Lightweight Fish Classification Model for Sustainable Marine Management: Indonesian Case
Febrian Kurniawan, Gandeva Bayu Satrya, Firuz Kamalov
TL;DR
The paper tackles sustainable fisheries management by enabling on-board, real-time fish species and consumability classification using a lightweight CNN, M-MobileNets, designed for resource-constrained vessels. It introduces a large Indonesian fish image dataset (37,462 images across 667 species) and data augmentation, then demonstrates a two-stage approach that first identifies species and then determines consumability via FishBase integration. By reducing the top-layer parameters to about 531k and adopting Swish activation with batch normalization, the model achieves up to 97% accuracy and favorable GPU/memory metrics on a low-end GPU (GTX 860M), enabling practical edge deployment. The work supports synchronized multi-vessel deployments for monitoring species distribution and movement, with clear implications for remote, low-bandwidth marine AI applications and sustainable fishing practices.
Abstract
The enormous demand for seafood products has led to exploitation of marine resources and near-extinction of some species. In particular, overfishing is one the main issues in sustainable marine development. In alignment with the protection of marine resources and sustainable fishing, this study proposes to advance fish classification techniques that support identifying protected fish species using state-of-the-art machine learning. We use a custom modification of the MobileNet model to design a lightweight classifier called M-MobileNet that is capable of running on limited hardware.
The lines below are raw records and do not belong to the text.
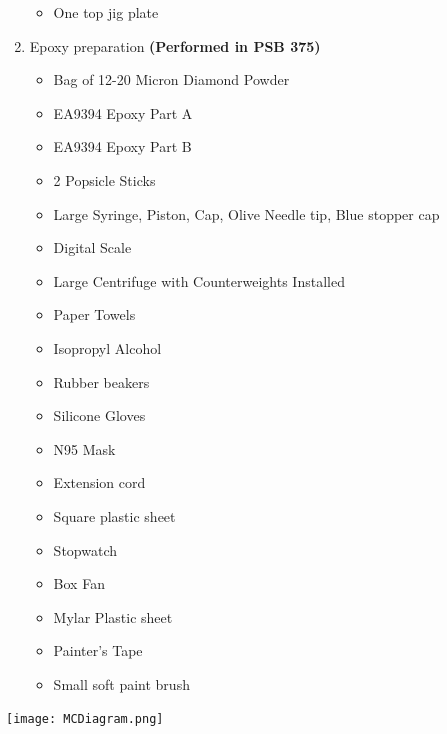\documentclass[12pt]{cornelltfpxsop}
\begin{document}
\begin{enumerate}
\begin{itemize}
        \item One top jig plate
    \end{itemize}
\item Epoxy preparation \textbf{(Performed in PSB 375)}
    \begin{itemize}
        \item Bag of 12-20 Micron Diamond Powder
        \item EA9394 Epoxy Part A
        \item EA9394 Epoxy Part B
        \item 2 Popsicle Sticks
        \item Large Syringe, Piston, Cap, Olive Needle tip, Blue stopper cap
        \item Digital Scale
        \item Large Centrifuge with Counterweights Installed
        \item Paper Towels
        \item Isopropyl Alcohol
        \item Rubber beakers
        \item Silicone Gloves
        \item N95 Mask
        \item Extension cord
        \item Square plastic sheet
        \item Stopwatch
        \item Box Fan
        \item Mylar Plastic sheet
        \item Painter's Tape
        \item Small soft paint brush
    \end{itemize}
\end{enumerate}
\texttt{[image: MCDiagram.png]}
\end{document}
As part of the study, we compiled a labeled dataset of 37,462 images of fish found in the waters of the Indonesian archipelago. The proposed model is trained on the dataset to classify images of the captured fish into their species and give recommendations on whether they are consumable or not. Our modified MobileNet model uses only 50\% of the top layer parameters with about 42% GTX 860M utility and achieves up to 97% accuracy in fish classification and determining its consumability. Given the limited computing capacity available on many fishing vessels, the proposed model provides a practical solution to on-site fish classification. In addition, synchronized implementation of the proposed model on multiple vessels can supply valuable information about the movement and location of different species of fish.